Our featured landmark, the Auditorium, was dedicated  on March 4, 2017, by the Native Sons of the Golden West and its Grass Valley based Quartz Parlor. Located at 161 Mill Street, it is better known to most of you as the current home of the Ashley furniture store, formerly Hedman’s.

 

Before it became a furniture store, it had a colorful history. In the 19th century, it was the site of Argall’s Opera House, owned by Charles E. Clinch. That building burned down on July 30, 1896, in a fire which took down the entire block of Mill Street between Neal and Bank Streets. In 1900, a group of fraternal organizations including the Native Sons and the Knights of Pythias constructed a three story building on the site, which opened on February 2, 1901. The principal tenant on the main floor was the Auditorium Theater, with a capacity of 600 on the floor and 250 in a gallery. The second floor of the building had rooms for the fraternal lodges; the third floor was a banquet hall and the basement housed the kitchen and the National Guard armory.
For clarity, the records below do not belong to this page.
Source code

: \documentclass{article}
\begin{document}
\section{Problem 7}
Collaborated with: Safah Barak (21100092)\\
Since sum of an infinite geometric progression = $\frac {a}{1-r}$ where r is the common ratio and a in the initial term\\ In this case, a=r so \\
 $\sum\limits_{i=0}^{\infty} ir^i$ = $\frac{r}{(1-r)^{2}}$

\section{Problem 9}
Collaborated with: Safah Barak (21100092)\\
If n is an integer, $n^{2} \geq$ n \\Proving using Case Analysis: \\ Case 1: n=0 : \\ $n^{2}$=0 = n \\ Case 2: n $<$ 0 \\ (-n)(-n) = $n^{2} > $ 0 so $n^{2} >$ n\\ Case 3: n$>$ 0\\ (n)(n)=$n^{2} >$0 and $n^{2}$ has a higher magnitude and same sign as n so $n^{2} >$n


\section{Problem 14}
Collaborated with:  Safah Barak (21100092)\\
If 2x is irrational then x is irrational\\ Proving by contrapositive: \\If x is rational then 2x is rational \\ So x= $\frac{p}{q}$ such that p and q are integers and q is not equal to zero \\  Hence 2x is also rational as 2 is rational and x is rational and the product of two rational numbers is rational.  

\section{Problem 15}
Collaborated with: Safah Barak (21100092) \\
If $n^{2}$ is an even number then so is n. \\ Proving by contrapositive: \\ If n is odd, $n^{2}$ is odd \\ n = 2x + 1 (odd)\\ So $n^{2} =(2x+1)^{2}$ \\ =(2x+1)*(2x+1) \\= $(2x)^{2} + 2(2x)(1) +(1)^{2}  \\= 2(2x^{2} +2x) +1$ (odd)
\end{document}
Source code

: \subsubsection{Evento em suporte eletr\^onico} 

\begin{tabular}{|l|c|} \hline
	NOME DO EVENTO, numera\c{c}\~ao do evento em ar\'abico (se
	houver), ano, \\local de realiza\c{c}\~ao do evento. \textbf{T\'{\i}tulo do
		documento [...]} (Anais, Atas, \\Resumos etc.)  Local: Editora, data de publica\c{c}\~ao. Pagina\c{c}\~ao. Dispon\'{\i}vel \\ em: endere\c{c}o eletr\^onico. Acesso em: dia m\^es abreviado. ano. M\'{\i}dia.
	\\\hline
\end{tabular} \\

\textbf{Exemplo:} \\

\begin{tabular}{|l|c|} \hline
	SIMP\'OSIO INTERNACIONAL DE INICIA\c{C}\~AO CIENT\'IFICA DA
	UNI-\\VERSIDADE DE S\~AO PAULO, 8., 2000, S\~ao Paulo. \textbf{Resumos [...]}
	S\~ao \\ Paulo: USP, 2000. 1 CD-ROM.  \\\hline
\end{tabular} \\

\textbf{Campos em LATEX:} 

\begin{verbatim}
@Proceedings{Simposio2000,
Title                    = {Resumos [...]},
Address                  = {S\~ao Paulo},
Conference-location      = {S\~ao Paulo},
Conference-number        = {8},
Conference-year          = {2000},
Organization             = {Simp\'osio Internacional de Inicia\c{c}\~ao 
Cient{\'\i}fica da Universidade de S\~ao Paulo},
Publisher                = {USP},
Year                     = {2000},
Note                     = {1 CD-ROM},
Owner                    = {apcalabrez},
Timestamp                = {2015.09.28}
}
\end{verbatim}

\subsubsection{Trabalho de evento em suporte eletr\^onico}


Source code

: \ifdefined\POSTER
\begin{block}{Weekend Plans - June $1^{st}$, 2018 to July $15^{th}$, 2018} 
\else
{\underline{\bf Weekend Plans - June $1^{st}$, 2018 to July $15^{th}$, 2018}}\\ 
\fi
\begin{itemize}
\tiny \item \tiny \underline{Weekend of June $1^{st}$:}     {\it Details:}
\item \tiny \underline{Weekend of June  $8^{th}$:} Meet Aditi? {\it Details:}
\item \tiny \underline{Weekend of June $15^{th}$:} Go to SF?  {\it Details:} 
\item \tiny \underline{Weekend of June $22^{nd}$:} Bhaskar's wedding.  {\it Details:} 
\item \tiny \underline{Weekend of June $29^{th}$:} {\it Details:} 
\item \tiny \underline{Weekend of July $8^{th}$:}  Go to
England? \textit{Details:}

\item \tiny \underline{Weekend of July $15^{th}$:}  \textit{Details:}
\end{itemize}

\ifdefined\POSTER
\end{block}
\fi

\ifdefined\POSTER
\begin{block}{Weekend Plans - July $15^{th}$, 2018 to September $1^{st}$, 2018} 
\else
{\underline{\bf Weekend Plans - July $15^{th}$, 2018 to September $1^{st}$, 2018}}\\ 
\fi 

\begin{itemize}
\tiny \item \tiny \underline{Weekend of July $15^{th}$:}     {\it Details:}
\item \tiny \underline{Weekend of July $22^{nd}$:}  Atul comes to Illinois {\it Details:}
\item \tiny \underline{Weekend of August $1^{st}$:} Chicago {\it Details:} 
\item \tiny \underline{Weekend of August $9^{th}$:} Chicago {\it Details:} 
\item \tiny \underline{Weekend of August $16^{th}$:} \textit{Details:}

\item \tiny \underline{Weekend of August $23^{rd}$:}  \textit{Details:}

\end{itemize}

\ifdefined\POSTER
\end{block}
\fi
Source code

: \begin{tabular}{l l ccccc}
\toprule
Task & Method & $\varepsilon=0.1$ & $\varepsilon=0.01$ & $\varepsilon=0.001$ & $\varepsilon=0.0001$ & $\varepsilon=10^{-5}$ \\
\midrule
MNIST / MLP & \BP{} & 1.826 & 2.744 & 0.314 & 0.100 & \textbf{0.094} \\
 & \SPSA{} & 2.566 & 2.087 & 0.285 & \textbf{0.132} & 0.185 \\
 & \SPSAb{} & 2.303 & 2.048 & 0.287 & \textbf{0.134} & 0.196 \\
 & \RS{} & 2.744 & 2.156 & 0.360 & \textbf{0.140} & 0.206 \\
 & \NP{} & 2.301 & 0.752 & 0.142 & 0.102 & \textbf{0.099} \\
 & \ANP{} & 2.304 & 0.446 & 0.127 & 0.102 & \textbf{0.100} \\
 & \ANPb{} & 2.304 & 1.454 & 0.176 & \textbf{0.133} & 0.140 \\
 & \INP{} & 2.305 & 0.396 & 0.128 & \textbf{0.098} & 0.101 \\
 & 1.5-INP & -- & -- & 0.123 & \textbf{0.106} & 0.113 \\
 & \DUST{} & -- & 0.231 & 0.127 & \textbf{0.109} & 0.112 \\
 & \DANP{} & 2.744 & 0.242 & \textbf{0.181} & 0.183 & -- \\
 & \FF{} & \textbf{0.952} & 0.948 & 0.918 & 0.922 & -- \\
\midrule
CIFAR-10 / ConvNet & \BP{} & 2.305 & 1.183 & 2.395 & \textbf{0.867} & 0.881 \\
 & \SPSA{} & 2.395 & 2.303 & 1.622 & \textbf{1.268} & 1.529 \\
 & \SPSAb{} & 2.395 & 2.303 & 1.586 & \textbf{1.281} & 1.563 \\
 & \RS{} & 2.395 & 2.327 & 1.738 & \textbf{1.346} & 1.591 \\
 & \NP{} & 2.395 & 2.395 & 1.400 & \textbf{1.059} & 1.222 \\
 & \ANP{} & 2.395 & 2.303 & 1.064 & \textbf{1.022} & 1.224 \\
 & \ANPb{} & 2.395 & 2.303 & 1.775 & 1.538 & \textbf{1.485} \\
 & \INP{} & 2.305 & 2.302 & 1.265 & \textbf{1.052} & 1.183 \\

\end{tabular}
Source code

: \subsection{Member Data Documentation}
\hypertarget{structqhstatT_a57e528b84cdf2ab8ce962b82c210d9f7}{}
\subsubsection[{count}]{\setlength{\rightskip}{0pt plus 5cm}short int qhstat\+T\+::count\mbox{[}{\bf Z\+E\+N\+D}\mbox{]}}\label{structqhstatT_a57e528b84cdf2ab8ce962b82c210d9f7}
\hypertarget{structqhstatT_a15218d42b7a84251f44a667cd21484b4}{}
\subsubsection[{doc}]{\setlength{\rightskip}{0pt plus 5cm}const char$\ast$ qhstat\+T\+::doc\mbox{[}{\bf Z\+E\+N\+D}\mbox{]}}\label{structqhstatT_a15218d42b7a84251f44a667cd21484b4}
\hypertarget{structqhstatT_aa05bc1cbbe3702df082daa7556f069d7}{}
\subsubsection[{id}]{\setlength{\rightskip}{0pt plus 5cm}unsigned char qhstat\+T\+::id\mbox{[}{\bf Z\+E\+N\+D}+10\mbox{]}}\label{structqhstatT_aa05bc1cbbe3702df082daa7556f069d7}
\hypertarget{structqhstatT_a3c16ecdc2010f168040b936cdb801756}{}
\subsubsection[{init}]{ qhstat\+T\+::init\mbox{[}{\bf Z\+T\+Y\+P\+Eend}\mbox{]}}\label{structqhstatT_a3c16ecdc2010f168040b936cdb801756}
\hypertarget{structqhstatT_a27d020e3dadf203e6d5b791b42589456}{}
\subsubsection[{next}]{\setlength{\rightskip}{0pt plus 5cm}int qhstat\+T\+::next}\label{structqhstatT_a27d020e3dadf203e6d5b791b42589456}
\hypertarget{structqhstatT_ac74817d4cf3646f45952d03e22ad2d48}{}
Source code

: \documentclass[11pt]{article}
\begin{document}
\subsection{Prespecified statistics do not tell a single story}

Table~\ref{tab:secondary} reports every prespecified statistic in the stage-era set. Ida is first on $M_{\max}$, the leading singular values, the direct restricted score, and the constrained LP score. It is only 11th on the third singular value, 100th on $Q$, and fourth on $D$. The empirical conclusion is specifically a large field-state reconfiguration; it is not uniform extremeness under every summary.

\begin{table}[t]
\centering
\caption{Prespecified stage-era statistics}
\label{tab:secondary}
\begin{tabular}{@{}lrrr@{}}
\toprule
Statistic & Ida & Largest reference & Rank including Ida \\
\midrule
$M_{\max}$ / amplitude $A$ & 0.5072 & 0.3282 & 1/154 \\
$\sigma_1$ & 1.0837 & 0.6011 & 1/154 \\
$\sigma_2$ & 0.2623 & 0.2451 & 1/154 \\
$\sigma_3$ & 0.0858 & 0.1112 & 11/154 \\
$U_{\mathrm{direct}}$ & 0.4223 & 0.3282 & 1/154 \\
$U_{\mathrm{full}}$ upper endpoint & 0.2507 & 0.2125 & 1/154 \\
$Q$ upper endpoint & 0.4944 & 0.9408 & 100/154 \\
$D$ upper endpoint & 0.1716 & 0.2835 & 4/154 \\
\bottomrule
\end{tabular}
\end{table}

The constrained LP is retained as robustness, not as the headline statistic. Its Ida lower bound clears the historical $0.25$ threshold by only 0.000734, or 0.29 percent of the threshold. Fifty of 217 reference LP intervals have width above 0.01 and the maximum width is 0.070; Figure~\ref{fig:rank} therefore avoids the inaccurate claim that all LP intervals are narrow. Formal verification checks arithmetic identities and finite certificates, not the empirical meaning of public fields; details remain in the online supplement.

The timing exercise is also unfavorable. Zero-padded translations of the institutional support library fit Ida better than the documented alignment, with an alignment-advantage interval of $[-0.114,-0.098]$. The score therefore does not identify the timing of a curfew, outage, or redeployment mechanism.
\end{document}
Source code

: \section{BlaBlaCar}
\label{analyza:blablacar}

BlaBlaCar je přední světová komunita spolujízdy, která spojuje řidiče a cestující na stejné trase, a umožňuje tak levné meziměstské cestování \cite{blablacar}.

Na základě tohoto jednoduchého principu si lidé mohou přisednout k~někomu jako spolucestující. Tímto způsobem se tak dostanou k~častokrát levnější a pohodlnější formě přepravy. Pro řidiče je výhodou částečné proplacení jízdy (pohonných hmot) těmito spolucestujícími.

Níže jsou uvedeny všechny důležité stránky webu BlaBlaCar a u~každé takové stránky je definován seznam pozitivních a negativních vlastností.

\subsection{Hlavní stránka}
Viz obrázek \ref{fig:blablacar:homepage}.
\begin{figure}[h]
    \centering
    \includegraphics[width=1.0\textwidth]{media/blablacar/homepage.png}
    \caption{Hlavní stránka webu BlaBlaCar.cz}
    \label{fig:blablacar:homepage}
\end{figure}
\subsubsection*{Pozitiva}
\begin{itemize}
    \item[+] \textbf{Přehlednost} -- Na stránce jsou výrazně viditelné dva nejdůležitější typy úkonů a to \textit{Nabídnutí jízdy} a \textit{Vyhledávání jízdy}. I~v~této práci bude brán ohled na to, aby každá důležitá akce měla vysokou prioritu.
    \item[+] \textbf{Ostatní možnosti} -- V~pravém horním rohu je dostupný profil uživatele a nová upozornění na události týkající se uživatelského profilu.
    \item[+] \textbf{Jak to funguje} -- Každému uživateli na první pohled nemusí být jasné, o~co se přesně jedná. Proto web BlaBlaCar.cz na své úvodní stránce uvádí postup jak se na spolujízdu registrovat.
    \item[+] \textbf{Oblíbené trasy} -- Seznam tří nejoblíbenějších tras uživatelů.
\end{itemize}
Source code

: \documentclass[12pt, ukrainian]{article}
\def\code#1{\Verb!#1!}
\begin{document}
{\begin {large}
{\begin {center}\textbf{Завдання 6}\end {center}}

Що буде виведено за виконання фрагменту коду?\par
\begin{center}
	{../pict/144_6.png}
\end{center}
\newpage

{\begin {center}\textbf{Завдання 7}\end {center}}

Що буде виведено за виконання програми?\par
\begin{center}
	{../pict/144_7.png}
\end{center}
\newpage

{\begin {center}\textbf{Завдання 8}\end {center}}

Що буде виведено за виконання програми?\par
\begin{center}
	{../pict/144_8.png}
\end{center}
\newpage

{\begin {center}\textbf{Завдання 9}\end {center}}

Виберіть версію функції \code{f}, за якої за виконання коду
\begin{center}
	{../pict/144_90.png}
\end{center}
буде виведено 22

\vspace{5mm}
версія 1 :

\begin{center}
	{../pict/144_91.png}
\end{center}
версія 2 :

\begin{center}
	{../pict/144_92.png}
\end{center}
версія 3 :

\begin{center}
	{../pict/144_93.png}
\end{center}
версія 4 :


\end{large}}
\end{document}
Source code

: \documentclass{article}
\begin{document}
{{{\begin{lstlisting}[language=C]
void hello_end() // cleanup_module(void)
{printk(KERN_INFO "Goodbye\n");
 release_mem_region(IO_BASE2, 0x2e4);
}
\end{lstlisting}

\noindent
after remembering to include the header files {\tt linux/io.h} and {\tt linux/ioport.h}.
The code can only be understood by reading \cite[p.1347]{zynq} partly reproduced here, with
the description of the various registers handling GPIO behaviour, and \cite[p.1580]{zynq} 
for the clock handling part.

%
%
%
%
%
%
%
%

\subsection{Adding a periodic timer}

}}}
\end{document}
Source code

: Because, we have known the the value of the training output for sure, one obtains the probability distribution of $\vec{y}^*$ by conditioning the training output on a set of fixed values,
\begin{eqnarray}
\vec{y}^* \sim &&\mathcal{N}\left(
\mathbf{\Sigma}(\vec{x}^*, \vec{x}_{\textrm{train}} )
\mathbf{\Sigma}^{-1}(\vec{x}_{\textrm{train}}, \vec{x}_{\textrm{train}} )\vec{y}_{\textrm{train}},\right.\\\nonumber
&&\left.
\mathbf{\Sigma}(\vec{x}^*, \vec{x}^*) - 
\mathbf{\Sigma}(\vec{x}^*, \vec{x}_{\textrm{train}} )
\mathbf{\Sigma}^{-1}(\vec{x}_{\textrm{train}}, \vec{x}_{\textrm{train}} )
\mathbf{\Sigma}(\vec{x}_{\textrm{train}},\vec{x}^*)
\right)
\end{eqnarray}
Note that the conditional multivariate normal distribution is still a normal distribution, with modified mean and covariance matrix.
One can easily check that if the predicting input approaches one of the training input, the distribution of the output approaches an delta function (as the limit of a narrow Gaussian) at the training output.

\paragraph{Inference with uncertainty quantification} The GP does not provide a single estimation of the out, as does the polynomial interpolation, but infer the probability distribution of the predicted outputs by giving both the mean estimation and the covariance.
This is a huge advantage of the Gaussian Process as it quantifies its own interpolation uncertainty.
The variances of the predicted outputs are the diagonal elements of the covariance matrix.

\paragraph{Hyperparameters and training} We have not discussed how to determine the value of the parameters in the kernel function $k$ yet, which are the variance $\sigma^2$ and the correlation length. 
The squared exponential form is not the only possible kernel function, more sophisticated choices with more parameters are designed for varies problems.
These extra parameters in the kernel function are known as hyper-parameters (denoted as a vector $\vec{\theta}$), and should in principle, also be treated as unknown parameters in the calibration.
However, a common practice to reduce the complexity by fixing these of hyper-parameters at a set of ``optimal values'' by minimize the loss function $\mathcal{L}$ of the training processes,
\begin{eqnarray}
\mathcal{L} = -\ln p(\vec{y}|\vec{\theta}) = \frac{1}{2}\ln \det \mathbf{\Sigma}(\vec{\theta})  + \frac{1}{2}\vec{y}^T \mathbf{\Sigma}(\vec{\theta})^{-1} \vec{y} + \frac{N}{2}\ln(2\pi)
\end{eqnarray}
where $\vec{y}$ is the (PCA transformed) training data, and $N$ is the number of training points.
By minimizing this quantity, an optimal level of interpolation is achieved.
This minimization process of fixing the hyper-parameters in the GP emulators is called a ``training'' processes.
The building also housed the Grass Valley City Hall for a while.

 

In 1911, Grass Valley native William Williams, who happened to be a member of many of the lodges housed in the building, leased the Auditorium as a movie theater. In 1922-3, he remodeled the theater, installing a heating and cooling system, more modern lighting, and increased seating, and renamed it the Strand Movie Theater. It continued in operation until April 22 1942.

Subsequently the building was the home of the F.S. Rasco & Co. store, and since 1972, the Hedman, now Ashley, furniture store.